Liebe Schwestern und Brüder, ich meine uns, die wir hier in Tabgha leben ganz konkret: lasst uns die Heilige Nacht feiern im Licht des Neubeginns und verankern wir in unseren Herzen den Geist der Dankbarkeit; dankbar dafür, dass wir hier leben dürfen, wie wir hier leben dürfen, mit wem wir hier leben dürfen und woraufhin wir hier leben dürfen. Ausnahmslos jeder und jede in unserer Gemeinschaft - und mögen wir uns an manchen Tagen auch mal vorkommen wie in einem Panoptikum, uns selbst nicht ausgeschlossen, (ich finde es übrigens sehr liebenswertes) - jeder und jede ist ein Geschenk und eine Hilfe auf meinem Weg zu Gott.
Die Geschichte der Ankunft Gottes hat mit dem Ja-Wort Mariens begonnen und ist noch nicht zu Ende; es geht weiter mit unserem Ja-Wort. In bejahender Dankbarkeit wächst dann auch die Beständigkeit.
Die Beständigkeit lebt aus der Gottverbundenheit, die immer da ist. Nur wir laufen vor ihr weg. Aber mit den Banden der Liebe, die in dieser Heiligen Nacht unübertroffen ziehen, bindet Gott uns immer wieder zurück an sich. Die Beständigkeit weiß in allem Auf und Ab unseres Alltags, sowie in der politischen Großwetterlage dieses Landes und der ganzen Welt, den Blick offen und das Herz bereit zu halten für Seine Gegenwart und Seine Pläne. Die Beständigkeit lebt aus dem vertrauenden Gebet: "Dein Wille geschehe."
Liebe Schwestern und Brüder, lasst uns diese Heilige Nacht feiern im Licht des Neubeginns und verankern wir in unseren Herzen auch den Geist der Beständigkeit. In ihr wird Gott uns unseren Weg hier am Ort zeigen, und uns die Aufgaben offenbaren, für die wir hier sind; Er wird uns auch durch und in unseren Aufgaben führen. Nur in der Beständigkeit kann uns Gott zu seinem Werkzeug formen. Leicht formen lassen wir uns allerdings nur im Geist der Heiterkeit.
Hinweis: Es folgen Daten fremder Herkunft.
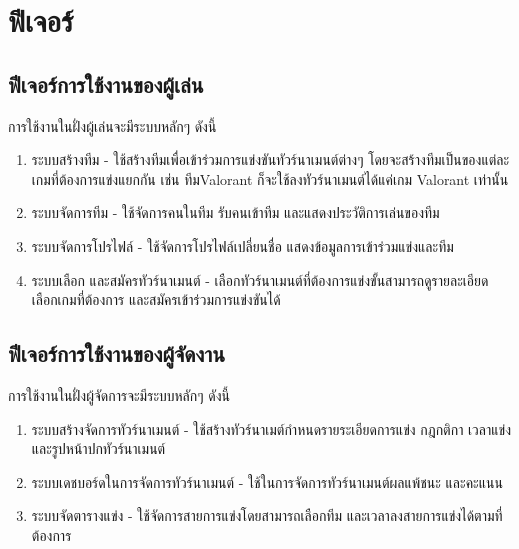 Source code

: \section{ฟีเจอร์}
\subsection{ฟีเจอร์การใช้งานของผู้เล่น}
การใช้งานในฝั่งผู้เล่นจะมีระบบหลักๆ ดังนี้
\begin{enumerate}
  \item ระบบสร้างทีม - ใช้สร้างทีมเพื่อเข้าร่วมการแข่งขันทัวร์นาเมนต์ต่างๆ โดยจะสร้างทีมเป็นของแต่ละเกมที่ต้องการแข่งแยกกัน เช่น ทีมValorant ก็จะใช้ลงทัวร์นาเมนต์ได้แค่เกม Valorant เท่านั้น
  \item ระบบจัดการทีม - ใช้จัดการคนในทีม รับคนเข้าทีม และแสดงประวัติการเล่นของทีม
  \item ระบบจัดการโปรไฟล์ - ใช้จัดการโปรไฟล์เปลี่ยนชื่อ แสดงข้อมูลการเข้าร่วมแข่งและทีม
  \item ระบบเลือก และสมัครทัวร์นาเมนต์ - เลือกทัวร์นาเมนต์ที่ต้องการแข่งขั้นสามารถดูรายละเอียด เลือกเกมที่ต้องการ และสมัครเข้าร่วมการแข่งขันได้
\end{enumerate}

\subsection{ฟีเจอร์การใช้งานของผู้จัดงาน}
การใช้งานในฝั่งผู้จัดการจะมีระบบหลักๆ ดังนี้
\begin{enumerate}
  \item ระบบสร้างจัดการทัวร์นาเมนต์ - ใช้สร้างทัวร์นาเมต์กำหนดรายระเอียดการแข่ง กฎกติกา เวลาแข่ง และรูปหน้าปกทัวร์นาเมนต์
  \item ระบบเดชบอร์ดในการจัดการทัวร์นาเมนต์ - ใช้ในการจัดการทัวร์นาเมนต์ผลแพ้ชนะ และคะแนน
  \item ระบบจัดตารางแข่ง - ใช้จัดการสายการแข่งโดยสามารถเลือกทีม และเวลาลงสายการแข่งได้ตามที่ต้องการ
\end{enumerate}

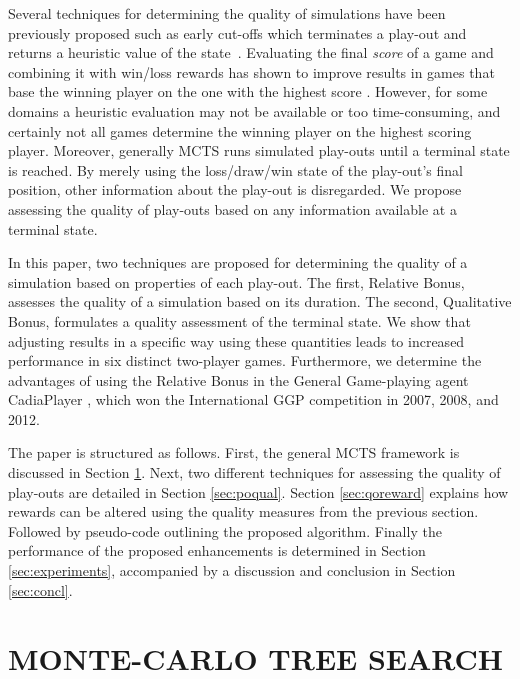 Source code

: \documentclass{ecai2014}
\begin{document}
Several techniques for determining the quality of simulations have been previously proposed such as early cut-offs which terminates a play-out and returns a heuristic value of the state~\cite{Winands2011}. Evaluating the final \emph{score} of a game and combining it with win/loss rewards has shown to improve results in games that base the winning player on the one with the highest score \cite{shibahara2008combining}. However, for some domains a heuristic evaluation may not be available or too time-consuming, and certainly not all games determine the winning player on the highest scoring player. Moreover, generally MCTS runs simulated play-outs until a terminal state is reached. By merely using the loss/draw/win state of the play-out's final position, other information about the play-out is disregarded. We propose assessing the quality of play-outs based on any information available at a terminal state.

In this paper, two techniques are proposed for determining the quality of a simulation based on properties of each play-out. The first, Relative Bonus, assesses the quality of a simulation based on its duration. The second, Qualitative Bonus, formulates a quality assessment of the terminal state. We show that adjusting results in a specific way using these quantities leads to increased performance in six distinct two-player games. Furthermore, we determine the advantages of using the Relative Bonus in the General Game-playing agent {\sc CadiaPlayer} \cite{bjornsson2009cadiaplayer}, which won the International GGP competition in 2007, 2008, and 2012.

The paper is structured as follows. First, the general MCTS framework is discussed in Section \ref{sec:mcts}. Next, two different techniques for assessing the quality of play-outs are detailed in Section \ref{sec:poqual}. Section \ref{sec:qoreward} explains how rewards can be altered using the quality measures from the previous section. Followed by pseudo-code outlining the proposed algorithm. Finally the performance of the proposed enhancements is determined in Section \ref{sec:experiments}, accompanied by a discussion and conclusion in Section \ref{sec:concl}.

\section{MONTE-CARLO TREE SEARCH}
\label{sec:mcts}
\end{document}
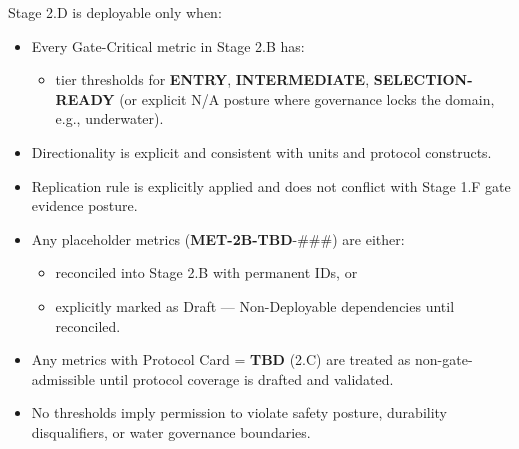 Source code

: \documentclass[10pt]{article}
\begin{document}
Stage 2.D is deployable only when:

\begin{itemize}
\item Every Gate-Critical metric in Stage 2.B has:
  \begin{itemize}
  \item tier thresholds for \textbf{ENTRY}, \textbf{INTERMEDIATE}, \textbf{SELECTION-READY} (or explicit N/A posture where governance locks the domain, e.g., underwater).
  \end{itemize}
\item Directionality is explicit and consistent with units and protocol constructs.
\item Replication rule is explicitly applied and does not conflict with Stage 1.F gate evidence posture.
\item Any placeholder metrics (\textbf{MET-2B-TBD}-\#\#\#) are either:
  \begin{itemize}
  \item reconciled into Stage 2.B with permanent IDs, or
  \item explicitly marked as Draft — Non-Deployable dependencies until reconciled.
  \end{itemize}
\item Any metrics with Protocol Card = \textbf{TBD} (2.C) are treated as non-gate-admissible until protocol coverage is drafted and validated.
\item No thresholds imply permission to violate safety posture, durability disqualifiers, or water governance boundaries.
\end{itemize}
\end{document}
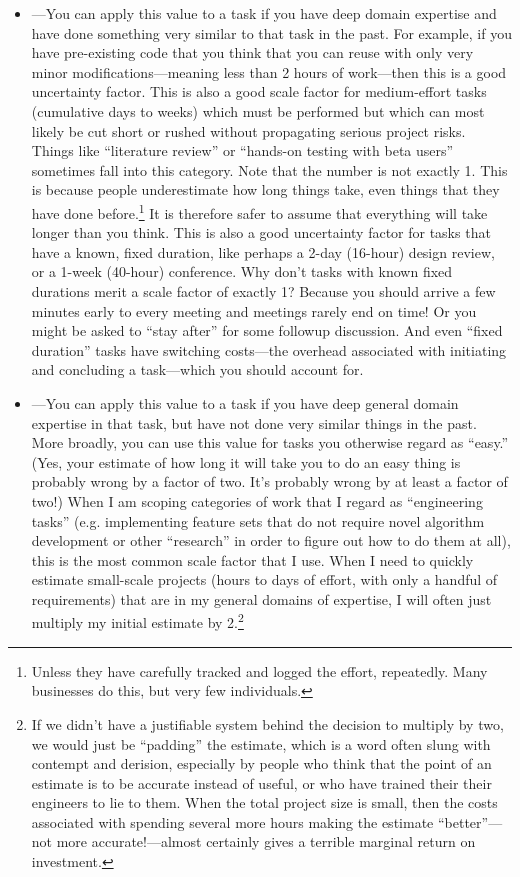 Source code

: \documentclass[12pt,oneside]{book}
\begin{document}
\begin{itemize}[wide, labelwidth=!, labelindent=0pt, font=\bfseries]
\item[1.2]---You can apply this value to a task if you have deep domain expertise and have done something very similar to that task in the past. For example, if you have pre-existing code that you think that you can reuse with only very minor modifications---meaning less than 2 hours of work---then this is a good uncertainty factor. This is also a good scale factor for medium-effort tasks (cumulative days to weeks) which must be performed but which can most likely be cut short or rushed without propagating serious project risks. Things like ``literature review'' or ``hands-on testing with beta users'' sometimes fall into this category.
Note that the number is not exactly 1. This is because people underestimate how long things take, even things that they have done before.\footnote{
Unless they have carefully tracked and logged the effort, repeatedly. Many businesses do this, but very few individuals.}
It is therefore safer to assume that everything will take longer than you think. This is also a good uncertainty factor for tasks that have a known, fixed duration, like perhaps a 2-day (16-hour) design review, or a 1-week (40-hour) conference. Why don't tasks with known fixed durations merit a scale factor of exactly 1? Because you should arrive a few minutes early to every meeting and meetings rarely end on time! Or you might be asked to ``stay after'' for some followup discussion. And even ``fixed duration'' tasks have switching costs---the overhead associated with initiating and concluding a task---which you should account for.

\item[2]---You can apply this value to a task if you have deep general domain expertise in that task, but have not done very similar things in the past. More broadly, you can use this value for tasks you otherwise regard as ``easy.'' (Yes, your estimate of how long it will take you to do an easy thing is probably wrong by a factor of two. It's probably wrong by at least a factor of two!) When I am scoping categories of work that I regard as ``engineering tasks'' (e.g. implementing feature sets that do not require novel algorithm development or other ``research'' in order to figure out how to do them at all), this is the most common scale factor that I use. When I need to quickly estimate small-scale projects (hours to days of effort, with only a handful of requirements) that are in my general domains of expertise, I will often just multiply my initial estimate by 2.\footnote{If we didn't have a justifiable system behind the decision to multiply by two, we would just be ``padding'' the estimate, which is a word often slung with contempt and derision, especially by people who think that the point of an estimate is to be accurate instead of useful, or who have trained their their engineers to lie to them. When the total project size is small, then the costs associated with spending several more hours making the estimate ``better''---not more accurate!---almost certainly gives a terrible marginal return on investment.}


\end{itemize}
\end{document}
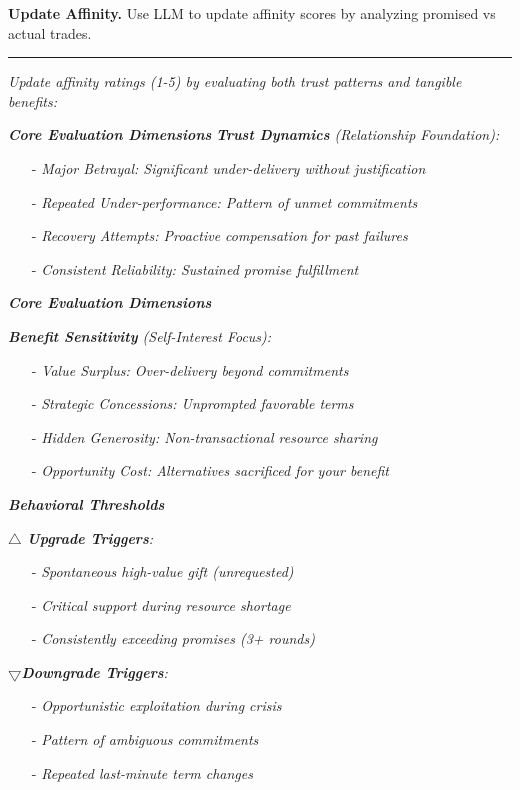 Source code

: \textbf{Update Affinity.} Use LLM to update affinity scores by analyzing promised vs actual trades.
\noindent\rule{\linewidth}{0.8pt}
\textit{Update affinity ratings (1-5) by evaluating both trust patterns and tangible benefits:}

\textbf{\textit{Core Evaluation Dimensions}}
\textit{\textbf{Trust Dynamics} (Relationship Foundation):}
\begin{itemize}
    \item[-] \textit{Major Betrayal: Significant under-delivery without justification}
    \item[-] \textit{Repeated Under-performance: Pattern of unmet commitments}
    \item[-] \textit{Recovery Attempts: Proactive compensation for past failures}
    \item[-] \textit{Consistent Reliability: Sustained promise fulfillment}
\end{itemize}

\textbf{\textit{Core Evaluation Dimensions}}

\textit{\textbf{Benefit Sensitivity} (Self-Interest Focus):}
\begin{itemize}
    \item[-] \textit{Value Surplus: Over-delivery beyond commitments}
    \item[-] \textit{Strategic Concessions: Unprompted favorable terms}
    \item[-] \textit{Hidden Generosity: Non-transactional resource sharing}
    \item[-] \textit{Opportunity Cost: Alternatives sacrificed for your benefit}
\end{itemize}

\textbf{\textit{Behavioral Thresholds}}

\textit{\textbf{$\bigtriangleup$ Upgrade Triggers}:}
\begin{itemize}
    \item[-] \textit{Spontaneous high-value gift (unrequested)}
    \item[-] \textit{Critical support during resource shortage}
    \item[-] \textit{Consistently exceeding promises (3+ rounds)}
\end{itemize}

\textit{$\bigtriangledown$\textbf{Downgrade Triggers}:}
\begin{itemize}
    \item[-] \textit{Opportunistic exploitation during crisis}
    \item[-] \textit{Pattern of ambiguous commitments}
    \item[-] \textit{Repeated last-minute term changes}
\end{itemize}

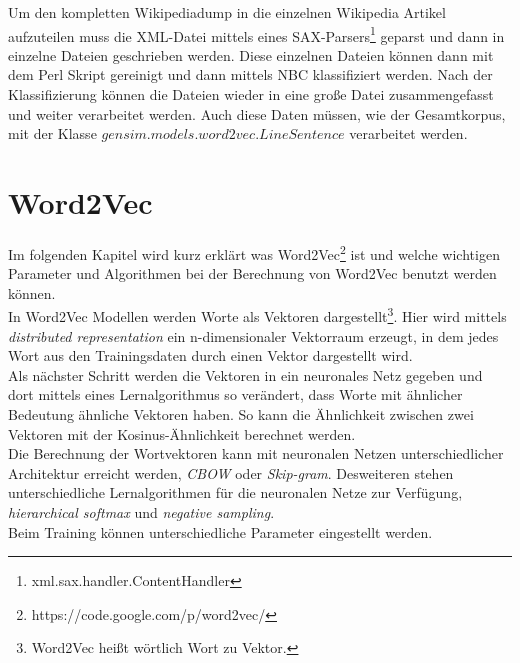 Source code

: \documentclass[12pt,a4paper]{report}
\begin{document}
	Um den kompletten Wikipediadump in die einzelnen Wikipedia Artikel aufzuteilen muss die XML-Datei mittels eines SAX-Parsers\footnote{xml.sax.handler.ContentHandler} geparst und dann in einzelne Dateien geschrieben werden. Diese einzelnen Dateien können dann mit dem Perl Skript gereinigt und dann mittels NBC klassifiziert werden. Nach der Klassifizierung können die Dateien wieder in eine große Datei zusammengefasst und weiter verarbeitet werden. Auch diese Daten müssen, wie der Gesamtkorpus, mit der Klasse $gensim.models.word2vec.LineSentence$ verarbeitet werden.
\newpage
\chapter{Word2Vec}
Im folgenden Kapitel wird kurz erklärt was Word2Vec\footnote{https://code.google.com/p/word2vec/} ist und welche wichtigen Parameter und Algorithmen bei der Berechnung von Word2Vec benutzt werden können.\\

In Word2Vec Modellen werden Worte als Vektoren dargestellt\footnote{Word2Vec heißt wörtlich Wort zu Vektor.}. Hier wird mittels \textit{distributed representation}\cite{DBLP:journals/corr/abs-1301-3781} ein n-dimensionaler Vektorraum erzeugt, in dem jedes Wort aus den Trainingsdaten durch einen Vektor dargestellt wird.\\
Als nächster Schritt werden die Vektoren in ein neuronales Netz gegeben und dort mittels eines Lernalgorithmus so verändert, dass Worte mit ähnlicher Bedeutung ähnliche Vektoren haben. So kann die Ähnlichkeit zwischen zwei Vektoren mit der Kosinus-Ähnlichkeit berechnet werden.\\
Die Berechnung der Wortvektoren kann mit neuronalen Netzen unterschiedlicher Architektur erreicht werden, \textit{CBOW} oder \textit{Skip-gram}. Desweiteren stehen unterschiedliche Lernalgorithmen für die neuronalen Netze zur Verfügung, \textit{hierarchical softmax}  und \textit{negative sampling}.\\
Beim Training können unterschiedliche Parameter eingestellt werden.\\
\end{document}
Die Heiterkeit weiß, dass das Leben nicht tierisch ernst ist. Die Heiterkeit kann mal "fünf gerade sein lassen" und erinnert sich schnell wieder daran, wie gut es uns eigentlich geht. Die Heiterkeit weiß um die Unberechenbarkeit und die Zärtlichkeit Gottes. Die Heiterkeit der Seele hat nichts Ängstliches oder Verweichlichtes. Die Heiterkeit atmet noch einen Hauch von Gottes Geist, der am ersten Schöpfungsmorgens über den Wassern schwebte, und sich nicht von allem gefangen nehmen lässt. Sie bewirkt eine zuvorkommende Liebe untereinander, die nicht alles so schwer und so super genau nimmt, sondern in Leichtigkeit fließt. Sie ist souverän, weil sie sich getragen weiß von der Liebe und der Führung Gottes, die wir nie durchschauen werden, sondern der wir uns nur anvertrauen können.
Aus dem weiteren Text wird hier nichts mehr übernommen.